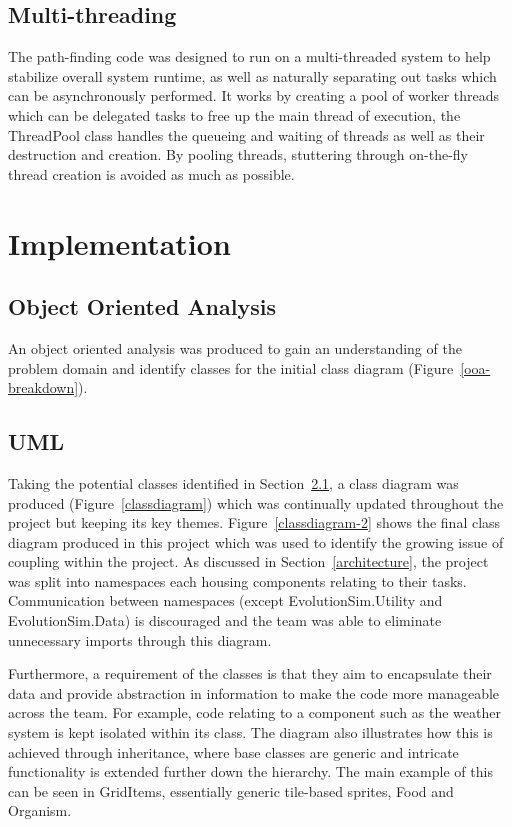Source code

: \documentclass[a4paper, oneside, 11pt]{report}
\begin{document}
\section{Multi-threading} \label{multithreading}
The path-finding code was designed to run on a multi-threaded system to help stabilize overall system runtime, as well as naturally separating out tasks which can be asynchronously performed. It works by creating a pool of worker threads which can be delegated tasks to free up the main thread of execution, the ThreadPool class handles the queueing and waiting of threads as well as their destruction and creation. By pooling threads, stuttering through on-the-fly thread creation is avoided as much as possible.

\chapter{Implementation} \label{implementation}

\section{Object Oriented Analysis}\label{ooa}
An object oriented analysis was produced to gain an understanding of the problem domain and identify classes for the initial class diagram (Figure~\ref{ooa-breakdown}).

\section{UML}\label{uml}
Taking the potential classes identified in Section~\ref{ooa}, a class diagram was produced (Figure~\ref{classdiagram}) which was continually updated throughout the project but keeping its key themes. Figure~\ref{classdiagram-2} shows the final class diagram produced in this project which was used to identify the growing issue of coupling within the project. As discussed in Section~\ref{architecture}, the project was split into namespaces each housing components relating to their tasks. Communication between namespaces (except EvolutionSim.Utility and EvolutionSim.Data) is discouraged and the team was able to eliminate unnecessary imports through this diagram.

Furthermore, a requirement of the classes is that they aim to encapsulate their data and provide abstraction in information to make the code more manageable across the team. For example, code relating to a component such as the weather system is kept isolated within its class. The diagram also illustrates how this is achieved through inheritance, where base classes are generic and intricate functionality is extended further down the hierarchy. The main example of this can be seen in GridItems, essentially generic tile-based sprites, Food and Organism.
\end{document}
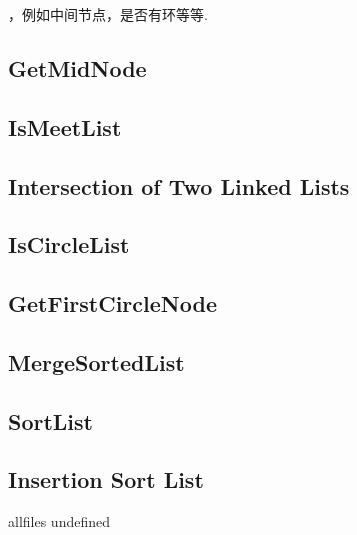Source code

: \documentclass{article}
\begin{document}
\begin{CJK}{UTF8}{gbsn}     %

\else
    
，例如中间节点，是否有环等等.
\subsection{GetMidNode}

\subsection{IsMeetList}

\subsection{Intersection of Two Linked Lists}

\subsection{IsCircleList}

\subsection{GetFirstCircleNode}

\subsection{MergeSortedList}

\subsection{SortList}

\subsection{Insertion Sort List}


\fi

\ifx allfiles undefined
\end{CJK}
\end{document}
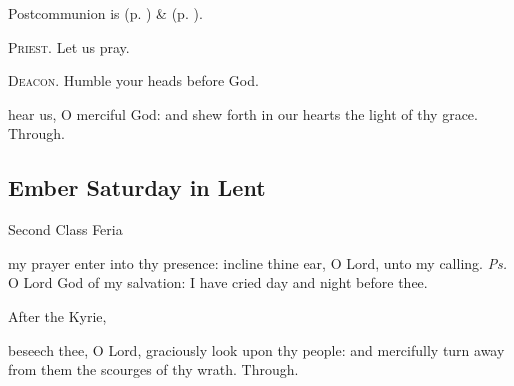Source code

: 
\begin{rubric}
     Postcommunion is  (p. \pageref{SPSaints}) \&   (p. \pageref{SPLivingDeparted}).
\end{rubric}

\textsc{Priest.} Let us pray.\par
\textsc{Deacon.} Humble your heads before God.\par
{} hear us, O merciful God: and shew forth in our hearts the light of thy grace. Through.


\clearpage
\subsection{Ember Saturday in Lent}
\begin{inhead}
{Second Class Feria}
\end{inhead}


\introit
{} my prayer enter into thy presence: incline thine ear, O Lord, unto my calling. \textit{Ps.} O Lord God of my salvation: I have cried day and night before thee.
\begin{rubric}
    After the Kyrie,
\end{rubric}

\collect
{} beseech thee, O Lord, graciously look upon thy people: and mercifully turn away from them the scourges of thy wrath. Through.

+ + + + + + +

Output every line above exactly as it stands, and drop any picture.

Source code

: \documentclass[a4paper, oneside, 11pt]{report}
\begin{document}
\section{Multi-threading} \label{multithreading}
The path-finding code was designed to run on a multi-threaded system to help stabilize overall system runtime, as well as naturally separating out tasks which can be asynchronously performed. It works by creating a pool of worker threads which can be delegated tasks to free up the main thread of execution, the ThreadPool class handles the queueing and waiting of threads as well as their destruction and creation. By pooling threads, stuttering through on-the-fly thread creation is avoided as much as possible.

\chapter{Implementation} \label{implementation}

\section{Object Oriented Analysis}\label{ooa}
An object oriented analysis was produced to gain an understanding of the problem domain and identify classes for the initial class diagram (Figure~\ref{ooa-breakdown}).

\section{UML}\label{uml}
Taking the potential classes identified in Section~\ref{ooa}, a class diagram was produced (Figure~\ref{classdiagram}) which was continually updated throughout the project but keeping its key themes. Figure~\ref{classdiagram-2} shows the final class diagram produced in this project which was used to identify the growing issue of coupling within the project. As discussed in Section~\ref{architecture}, the project was split into namespaces each housing components relating to their tasks. Communication between namespaces (except EvolutionSim.Utility and EvolutionSim.Data) is discouraged and the team was able to eliminate unnecessary imports through this diagram.

Furthermore, a requirement of the classes is that they aim to encapsulate their data and provide abstraction in information to make the code more manageable across the team. For example, code relating to a component such as the weather system is kept isolated within its class. The diagram also illustrates how this is achieved through inheritance, where base classes are generic and intricate functionality is extended further down the hierarchy. The main example of this can be seen in GridItems, essentially generic tile-based sprites, Food and Organism.
\end{document}
Source code

: \documentclass{article}
\begin{document}
\begin{CJK}{UTF8}{gbsn}     %

\else
    
，例如中间节点，是否有环等等.
\subsection{GetMidNode}

\subsection{IsMeetList}

\subsection{Intersection of Two Linked Lists}

\subsection{IsCircleList}

\subsection{GetFirstCircleNode}

\subsection{MergeSortedList}

\subsection{SortList}

\subsection{Insertion Sort List}


\fi

\ifx allfiles undefined
\end{CJK}
\end{document}
Source code

: 
\begin{rubric}
     Postcommunion is  (p. \pageref{SPSaints}) \&   (p. \pageref{SPLivingDeparted}).
\end{rubric}

\textsc{Priest.} Let us pray.\par
\textsc{Deacon.} Humble your heads before God.\par
{} hear us, O merciful God: and shew forth in our hearts the light of thy grace. Through.


\clearpage
\subsection{Ember Saturday in Lent}
\begin{inhead}
{Second Class Feria}
\end{inhead}


\introit
{} my prayer enter into thy presence: incline thine ear, O Lord, unto my calling. \textit{Ps.} O Lord God of my salvation: I have cried day and night before thee.
\begin{rubric}
    After the Kyrie,
\end{rubric}

\collect
{} beseech thee, O Lord, graciously look upon thy people: and mercifully turn away from them the scourges of thy wrath. Through.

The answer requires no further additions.